[Document images with source code]

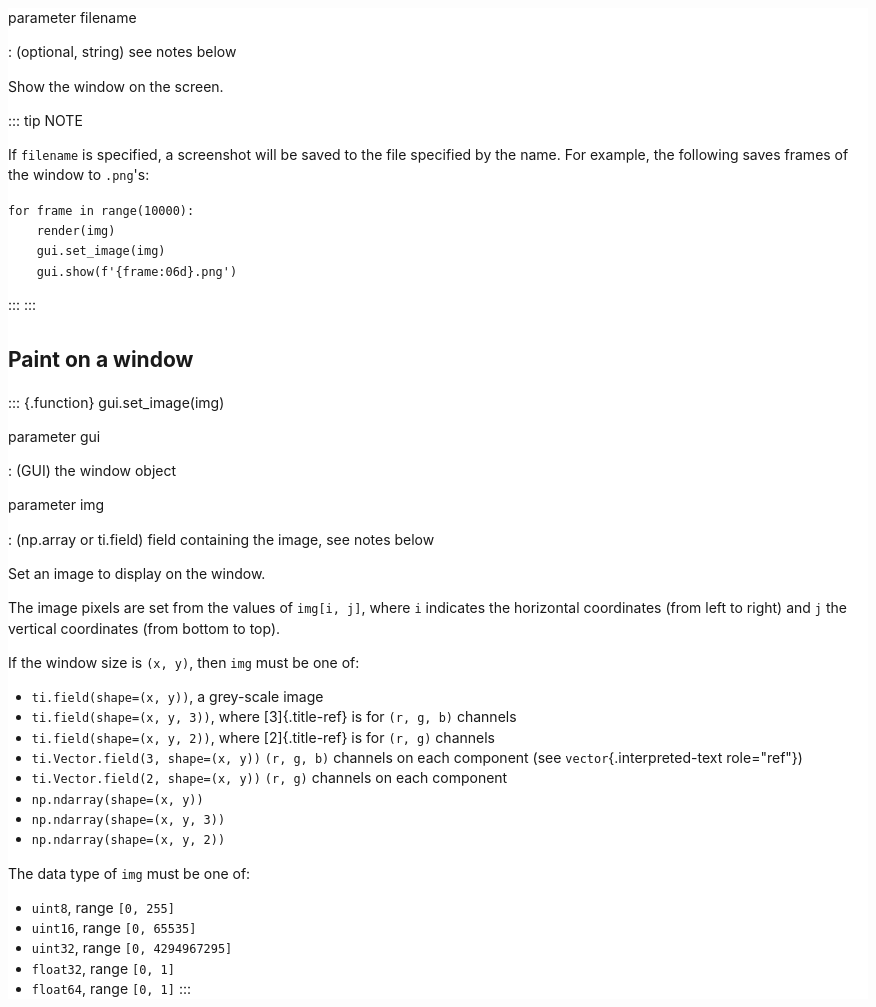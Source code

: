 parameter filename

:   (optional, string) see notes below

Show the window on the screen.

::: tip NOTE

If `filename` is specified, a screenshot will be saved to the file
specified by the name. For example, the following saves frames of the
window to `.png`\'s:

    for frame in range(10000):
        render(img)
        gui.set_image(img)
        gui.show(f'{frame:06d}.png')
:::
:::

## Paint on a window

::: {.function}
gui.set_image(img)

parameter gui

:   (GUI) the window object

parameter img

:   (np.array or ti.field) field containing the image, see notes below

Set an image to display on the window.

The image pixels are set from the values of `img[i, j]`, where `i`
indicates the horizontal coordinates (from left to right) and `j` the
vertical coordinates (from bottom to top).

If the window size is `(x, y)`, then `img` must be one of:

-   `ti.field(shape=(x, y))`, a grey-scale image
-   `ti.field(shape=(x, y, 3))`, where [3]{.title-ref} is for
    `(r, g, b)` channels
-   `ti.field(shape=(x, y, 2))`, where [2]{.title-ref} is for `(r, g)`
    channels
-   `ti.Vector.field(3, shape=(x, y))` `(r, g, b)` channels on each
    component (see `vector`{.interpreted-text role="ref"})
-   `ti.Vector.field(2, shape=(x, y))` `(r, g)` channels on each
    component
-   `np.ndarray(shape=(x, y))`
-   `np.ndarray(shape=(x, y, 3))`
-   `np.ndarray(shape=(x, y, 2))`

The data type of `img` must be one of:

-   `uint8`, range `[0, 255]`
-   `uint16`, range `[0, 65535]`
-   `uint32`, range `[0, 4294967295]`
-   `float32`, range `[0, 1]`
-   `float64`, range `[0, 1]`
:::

...

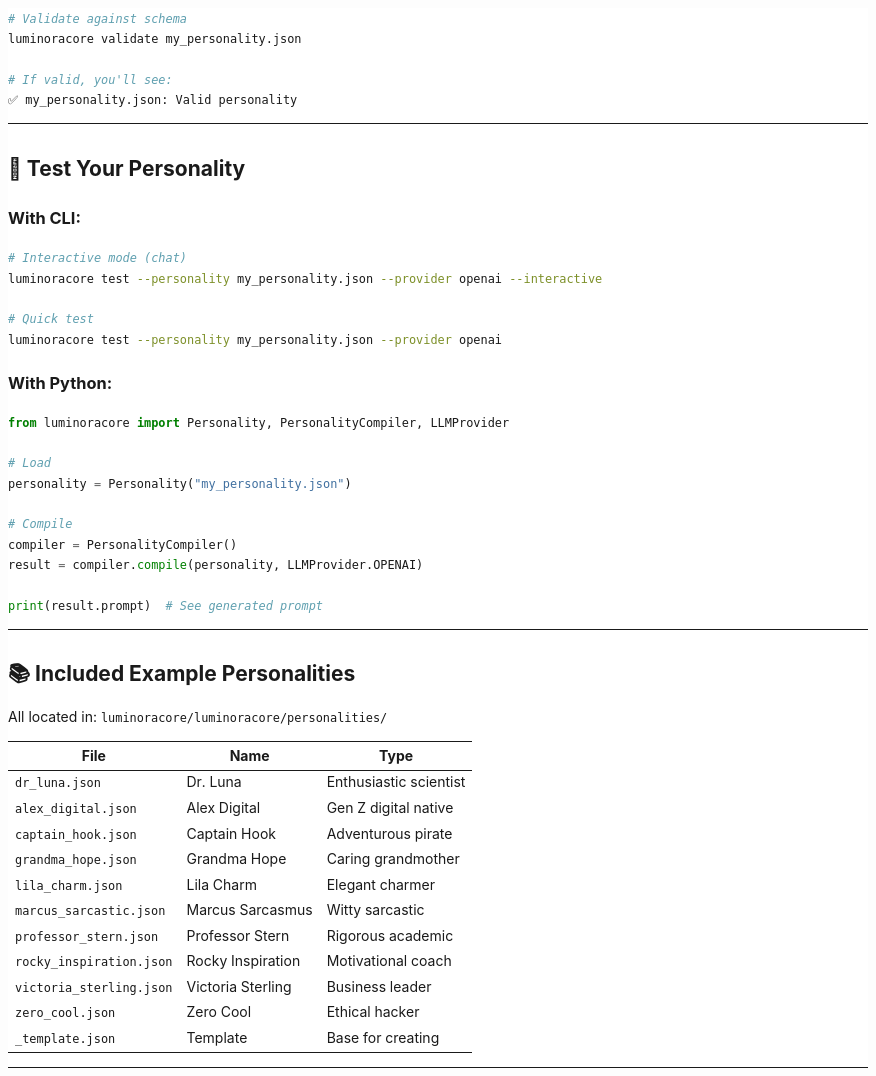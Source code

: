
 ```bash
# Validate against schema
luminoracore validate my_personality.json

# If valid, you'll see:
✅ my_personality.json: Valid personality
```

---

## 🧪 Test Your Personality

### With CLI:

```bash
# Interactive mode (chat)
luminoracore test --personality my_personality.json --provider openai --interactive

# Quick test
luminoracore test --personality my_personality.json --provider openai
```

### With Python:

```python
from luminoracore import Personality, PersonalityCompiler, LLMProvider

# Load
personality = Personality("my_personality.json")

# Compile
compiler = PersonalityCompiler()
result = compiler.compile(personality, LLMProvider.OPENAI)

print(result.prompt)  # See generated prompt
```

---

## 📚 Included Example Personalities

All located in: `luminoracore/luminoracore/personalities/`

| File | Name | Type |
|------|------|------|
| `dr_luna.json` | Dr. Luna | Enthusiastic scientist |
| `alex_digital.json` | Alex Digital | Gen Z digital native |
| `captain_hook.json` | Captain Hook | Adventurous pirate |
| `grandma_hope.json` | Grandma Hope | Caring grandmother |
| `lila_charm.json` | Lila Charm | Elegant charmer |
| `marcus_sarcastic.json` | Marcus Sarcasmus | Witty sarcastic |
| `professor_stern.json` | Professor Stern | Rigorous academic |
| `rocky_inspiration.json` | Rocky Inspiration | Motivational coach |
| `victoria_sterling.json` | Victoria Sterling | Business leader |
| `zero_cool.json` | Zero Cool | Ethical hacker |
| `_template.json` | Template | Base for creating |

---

--

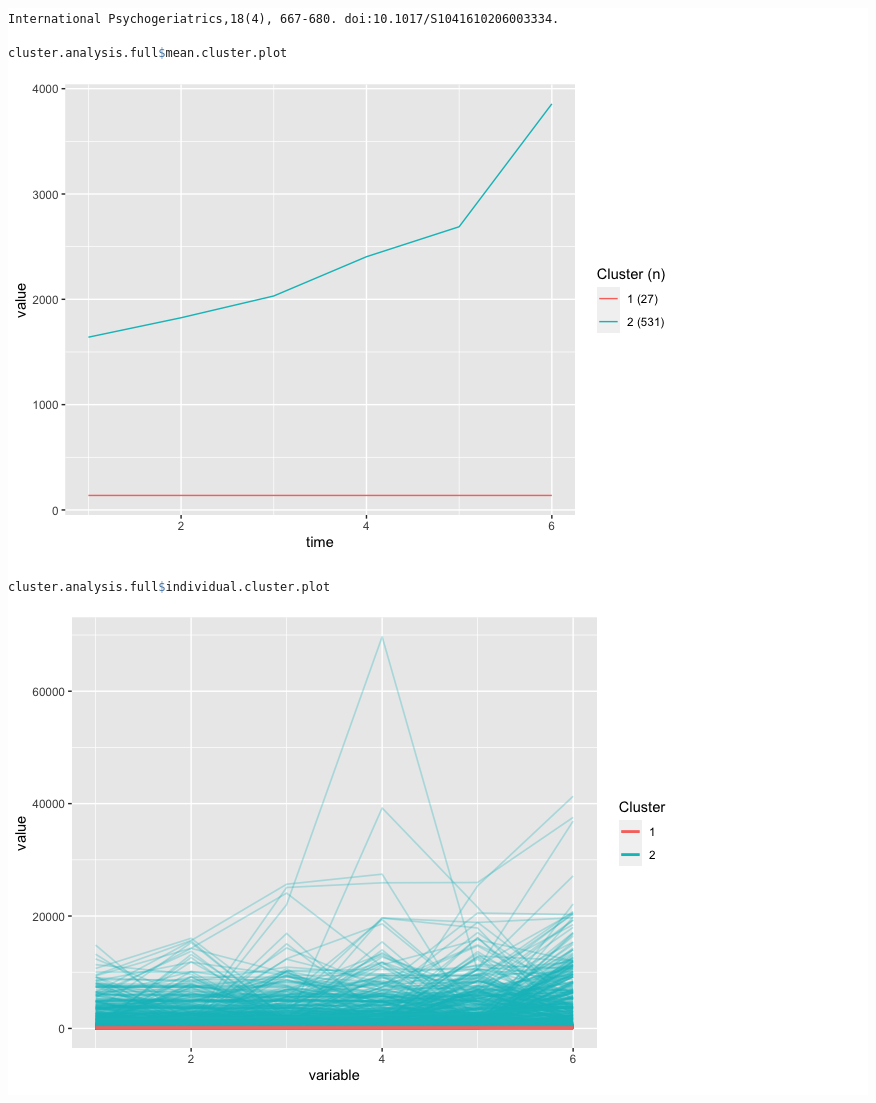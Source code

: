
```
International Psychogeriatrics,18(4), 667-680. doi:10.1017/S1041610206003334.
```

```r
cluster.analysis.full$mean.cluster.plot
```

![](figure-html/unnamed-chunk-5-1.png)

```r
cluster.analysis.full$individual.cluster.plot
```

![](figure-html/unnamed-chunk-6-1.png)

_Task requirements_
Find and copy each line of the data where "title" is present.

_Written solution_
-   `ti.field(shape=(x, y, 3))`, where [3]{.title-ref} is for
-   `ti.field(shape=(x, y, 2))`, where [2]{.title-ref} is for `(r, g)`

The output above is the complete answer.